Investors seemed to also be dumping their gold trades, possibly for other riskier assets. "The ETFs have lost nearly 50 tons [in the past month]," says Jon Nadler, senior analyst at Kitco.com. "We have seen the HSBC absolute return fund scale back its gold holdings by 50% in the last month." The day after a big selloff has typically been met with bargain hunting for the physical metal.

Any big selloff in gold also triggers sell-stops in which traders sell to lock in gains. "Support was $1,360 and $1,350," says George Gero, vice president at RBC Capital Markets,

Gold broke below support around the $1,360 mark, which may also have trigger some technical selling, said Carlos Sanchez, a director at CPM Group in New York. Still, the metal’s “long-term trend remains intact,” he added.

“Gold’s rally is just about over,” said Leonard Kaplan, the president of Prospector Asset Management in Evanston, Illinois. “Everybody’s getting out. The dollar’s up nicely, and commodity prices have all been too high.”
“Look for acceleration on the downside,” Kaplan said. “Historically, when gold prices go down from the highs, they fall precipitously.”

Gold Future Outlook:
"[but it] now looks like [a] wider trading band at $1,325 support, still the $1,420 area looks hard to break out of on the upside." Gero thinks that Friday could hurt as well as gold prices see some margin selling and the "last of the rollover into April contracts."

"I think investors are looking for confirmation that real interest rates are going to remain low," says Nick Brooks, head of research and investment strategy for ETF Securities.
Brooks thinks that rates will remain low despite any hikes, but that gold investors will be tortured by the day-to-day worries and speculation. "With governments needing to tighten on the fiscal side ... it's pretty clear that central banks are going to have to target low real interest rates even if the growth numbers look a little bit better than in the past."

Gold could be back trading around $1,400 an ounce as early as next week as problems such as Europe’s sovereign-debt crisis, fiscal policies in the U.S., and inflationary pressures in developing countries “have not gone away,” Carlos Sanchez said.

Australia and New Zealand Banking Group Ltd. cut its 2011 price estimates for gold and platinum. It expects gold to average $1,453 this year, down 3.3 percent from an earlier forecast, and platinum to average $1,886 an ounce, 3.2 percent lower, analysts Mark Pervan and Natalie Robertson wrote in a report today.

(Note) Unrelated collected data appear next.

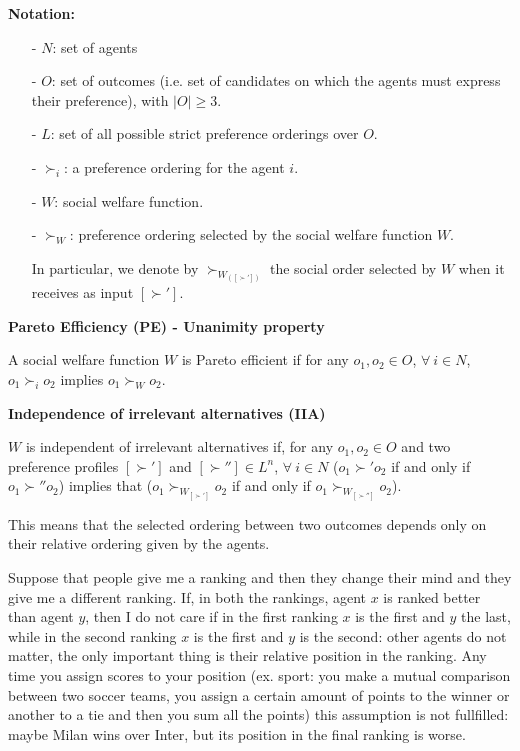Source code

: %
%


\bigskip
\noindent \textbf{Notation:}
\begin{itemize}
	\item [-] $N$: set of agents
	\item [-] $O$: set of outcomes (i.e. set of candidates on which the agents 
	must express their preference), with $|O| \geq 3$.
	\item [-] $L$: set of all possible strict preference orderings over $O$.
	\item [-] $\succ_i$: a preference ordering for the agent $i$.
	\item [-] $W$: social welfare function.
	\item [-] $\succ_W$: preference ordering selected by the social welfare 
	function $W$.

	\noindent In particular, we denote by $\succ_{W_{([\succ'])}}$ the social 
	order selected by $W$ when it receives as input $[\succ']$.
\end{itemize}

\bigskip
\noindent \textbf{Pareto Efficiency (PE) - Unanimity property}

\noindent A social welfare function $W$ is Pareto efficient if for any $o_1, o_2 
\in O$, $\forall~i \in N$, $o_1 \succ_i o_2$ implies $o_1 \succ_W o_2$.

\bigskip
\noindent \textbf{Independence of irrelevant alternatives (IIA)}

\noindent $W$ is independent of irrelevant alternatives if, for any $o_1,o_2 
\in O$ and two preference profiles $[\succ']$ and $[\succ''] \in L^n$, 
$\forall~i \in N$ ($o_1 \succ' o_2$ if and only if $o_1 \succ'' o_2$) implies 
that ($o_1 \succ_{W_{[\succ']}} o_2$ if and only if $o_1 \succ_{W_{[\succ'']}} 
o_2$).

\bigskip
\noindent This means that the selected ordering between two outcomes depends 
only on their relative ordering given by the agents.

\noindent Suppose that 
people give me a ranking and then they change their mind and they give me a 
different ranking. If, in both the rankings, agent $x$ is ranked better than 
agent $y$, then I do not care if in the first ranking $x$ is the first and $y$ 
the last, while in the second ranking $x$ is the first and $y$ is the second: 
other agents do not matter, the only important thing is their relative position 
in the ranking. Any time you assign scores to your position (ex. sport: you make 
a mutual comparison between two soccer teams, you assign a certain amount 
of points to the winner or another to a tie and then you sum all the points) 
this assumption is not fullfilled: maybe Milan wins over Inter, but its position 
in the final ranking is worse.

On technical charts, a new downward trend could be forming for the U.S. February gold contract after prices broke below their 100-day average to hit a two-month low on Thursday.
"For the past few weeks, we are seeing a series of lower highs and lower lows forming on the charts. Technically, this suggests a new downward trend is forming," said Adam Sarhan, chief executive of New York-based Sarhan Capital.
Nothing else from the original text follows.